A young woman (barely more than a girl) and a young man commit to move forward with what the angel says, despite breaking mores and the ever-growing whispers of their village. They don’t know what the future hold. They know the moment they live in. That moment alone is enough to feel overwhelmed – let alone what is to come for their firstborn Son.
And the shepherds, cultural outsiders, among the last group of people who would get a divine announcement, are told first that there is a newborn king, the Messiah. With this announcement, these men are invited from the outside to share the Good News.
And a king who, prior to this moment in history, had no fear of a small child threatening his throne takes drastic action to attempt to keep his power. He had the opportunity to be a part of this amazing story but was so consumed with keeping his power that he missed the point.

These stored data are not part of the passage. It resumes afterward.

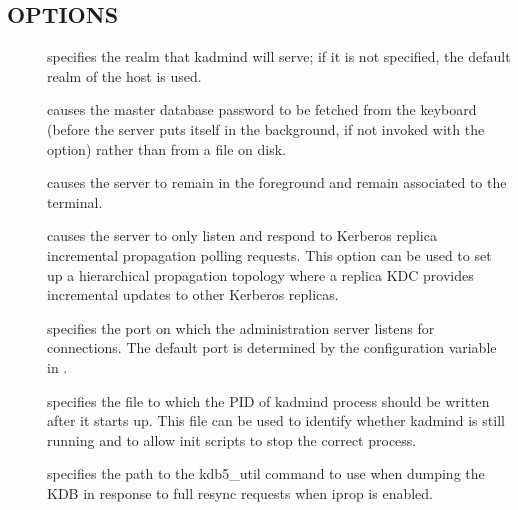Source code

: \documentclass[letterpaper,10pt,english]{sphinxmanual}
\begin{document}
\subsection{OPTIONS}
\label{\detokenize{admin/admin_commands/kadmind:options}}\begin{description}
\item[{ }] \leavevmode
specifies the realm that kadmind will serve; if it is not
specified, the default realm of the host is used.

\item[{}] \leavevmode
causes the master database password to be fetched from the
keyboard (before the server puts itself in the background, if not
invoked with the  option) rather than from a file on
disk.

\item[{}] \leavevmode
causes the server to remain in the foreground and remain
associated to the terminal.

\item[{}] \leavevmode
causes the server to only listen and respond to Kerberos replica
incremental propagation polling requests.  This option can be used
to set up a hierarchical propagation topology where a replica KDC
provides incremental updates to other Kerberos replicas.

\item[{ }] \leavevmode
specifies the port on which the administration server listens for
connections.  The default port is determined by the
 configuration variable in {\hyperref[\detokenize{admin/conf_files/kdc_conf:kdc-conf-5}]{}}.

\item[{ }] \leavevmode
specifies the file to which the PID of kadmind process should be
written after it starts up.  This file can be used to identify
whether kadmind is still running and to allow init scripts to stop
the correct process.

\item[{ }] \leavevmode
specifies the path to the kdb5\_util command to use when dumping the
KDB in response to full resync requests when iprop is enabled.


\end{description}
\end{document}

Because an Infant entered our world. Hope had no name until He was born in the stable. Lines of the insiders and the outsiders were rigid until a group of shepherds became divine messangers. Kings had no understanding of their minute roles until the King of kings appeared.
I have no true understanding of this. Because Christ has always been a part of my world.
But this Christmas, I am reflecting on this story with a lot more wonder.